When Elise, a radio DJ and Zoe’s best friend, tells them about a new competition, it seems like the perfect opportunity to turn their lives around. Fat Chance will pit six hefty couples against one another to see who can collectively lose the most weight and walk away with a 50,000 prize.
So begins six months of abject misery, tears, and frustration that just might turn out to be the best thing that ever happened to them in another laugh-out-loud look at the way we live now from bestselling author Nick Spalding.
Plot – the idea is solid. An overweight couple agree to a weight loss contest competition through a local radio station to win big money. Lose weight and win cash? Everybody win. Except no one wins (more on that in a minute).
Writing – The writing is fluid and well structured. We’re taken through the story of Zoe and Greg by alternating diary entrances they’re required to write during the competition.
Story – There are good takeaways here – the fad diets are fads for a reason, long term commitment and a new way of viewing life is really the only way to take weight off safely and keep it off, depending on your partner and being there for him/her through all the ups and downs (numbers on a scale and otherwise). The relationship between Zoe and Greg was stable and they were sweet with one another. Not many books are centered around a solid, anchored couple. It was refreshing to read that part of it.

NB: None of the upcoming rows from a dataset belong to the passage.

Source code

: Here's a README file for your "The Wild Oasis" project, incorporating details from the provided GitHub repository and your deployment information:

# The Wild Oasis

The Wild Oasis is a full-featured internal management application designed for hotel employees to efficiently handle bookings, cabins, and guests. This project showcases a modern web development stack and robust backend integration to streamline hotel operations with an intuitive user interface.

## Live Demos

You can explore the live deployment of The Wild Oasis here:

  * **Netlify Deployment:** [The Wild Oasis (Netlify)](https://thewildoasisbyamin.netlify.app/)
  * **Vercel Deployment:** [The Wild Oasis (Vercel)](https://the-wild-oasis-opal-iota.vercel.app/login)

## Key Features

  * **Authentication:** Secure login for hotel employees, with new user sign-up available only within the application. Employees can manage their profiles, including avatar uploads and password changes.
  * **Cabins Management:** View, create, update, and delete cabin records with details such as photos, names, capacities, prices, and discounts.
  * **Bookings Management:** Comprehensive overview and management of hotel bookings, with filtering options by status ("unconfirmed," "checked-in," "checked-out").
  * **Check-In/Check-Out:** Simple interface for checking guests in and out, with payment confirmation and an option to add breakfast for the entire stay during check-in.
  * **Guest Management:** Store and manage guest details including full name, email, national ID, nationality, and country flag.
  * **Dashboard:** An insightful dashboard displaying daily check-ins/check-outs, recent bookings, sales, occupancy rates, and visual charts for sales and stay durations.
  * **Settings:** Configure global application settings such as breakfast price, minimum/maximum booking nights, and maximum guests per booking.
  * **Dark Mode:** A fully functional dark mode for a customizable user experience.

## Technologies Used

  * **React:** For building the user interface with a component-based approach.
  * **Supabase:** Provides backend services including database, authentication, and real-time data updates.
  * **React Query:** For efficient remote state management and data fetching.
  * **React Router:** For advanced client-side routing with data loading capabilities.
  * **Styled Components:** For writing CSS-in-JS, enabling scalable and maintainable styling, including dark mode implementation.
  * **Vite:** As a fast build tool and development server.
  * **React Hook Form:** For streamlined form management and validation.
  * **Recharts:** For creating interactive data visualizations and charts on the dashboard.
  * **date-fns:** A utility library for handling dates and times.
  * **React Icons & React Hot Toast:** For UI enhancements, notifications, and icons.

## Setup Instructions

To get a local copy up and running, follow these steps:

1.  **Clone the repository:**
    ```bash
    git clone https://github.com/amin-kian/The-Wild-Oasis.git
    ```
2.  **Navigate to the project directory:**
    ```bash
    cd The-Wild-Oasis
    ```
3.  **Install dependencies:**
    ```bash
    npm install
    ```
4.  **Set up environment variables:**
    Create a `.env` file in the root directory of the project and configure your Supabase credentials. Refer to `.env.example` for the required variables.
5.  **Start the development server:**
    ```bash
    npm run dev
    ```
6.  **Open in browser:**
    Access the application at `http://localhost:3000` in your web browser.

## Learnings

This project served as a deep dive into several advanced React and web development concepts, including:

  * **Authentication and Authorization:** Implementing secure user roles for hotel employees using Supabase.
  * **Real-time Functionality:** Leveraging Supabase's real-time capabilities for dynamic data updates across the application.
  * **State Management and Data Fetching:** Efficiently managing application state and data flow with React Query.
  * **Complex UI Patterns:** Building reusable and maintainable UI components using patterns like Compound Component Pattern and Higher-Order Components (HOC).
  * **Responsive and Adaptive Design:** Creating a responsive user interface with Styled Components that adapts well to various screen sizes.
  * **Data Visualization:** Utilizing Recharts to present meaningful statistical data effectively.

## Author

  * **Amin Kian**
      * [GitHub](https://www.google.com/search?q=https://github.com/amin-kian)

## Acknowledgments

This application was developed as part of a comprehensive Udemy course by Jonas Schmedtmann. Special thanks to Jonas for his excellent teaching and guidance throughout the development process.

Character/Development – Neither Zoe and Greg come across as very likable people, especially Greg. There’s a lot of denigrating remarks in Greg’s diary entries about effeminate men vs “real” men then seemed like a touch of poorly disguised homophobia and misogyny. Real men play rugby! Real men only work with a female trainer when they have no other option! Real men eat seven kinds of meat in one meal! Real men think about having affairs all the time! Burps and scratches and body hair! YEAH! The casual references to rape? Do we still really need to tell people that’s not ok? Gah.
I wanted to like Zoe more than I did. Instead of developing her into a character we want to pull for, we’re just told we’re supposed to. It feels a little manipulative when a book is telling the reader “feel sorry for this fat girl who can’t have babies strictly because of her weight” within the first quarter of the book. Also? Not true.
The sketch comedy – The parts that were supposed to be funny (I guess?) read like poorly developed comedy sketches meant to do nothing more than poke fun at the fatties that dare to live a normal life. “Laugh at Zoe when she gets stuck in a dress in a fitting room and ends up in her underwear in front of people! Laugh at Greg who can’t sit in a plastic chair without breaking it! Laugh harder when that chair gets stuck on his ass and needs the help of two people to get it off! Fat people can’t run without falling down! Har har har!”
This book is riddled with clichés and jokes that aren’t true to life. It reads like the author watched ‘Shallow Hal’ or some talk show segment with some pretty girl in a fat suit so he thought he knew what it’s like to be heavy. You want to write a book about living obese in a skinny jeans world? Great. Don’t use your characters to the butt of jokes that seem like they’ve been written by immature fourth grade boys and the local middle school’s mean girls.
Here’s the thing: Being overweight does not transform your life into a Chris Farley sketch.
It could’ve been so much better and it’s too bad that it wasn’t.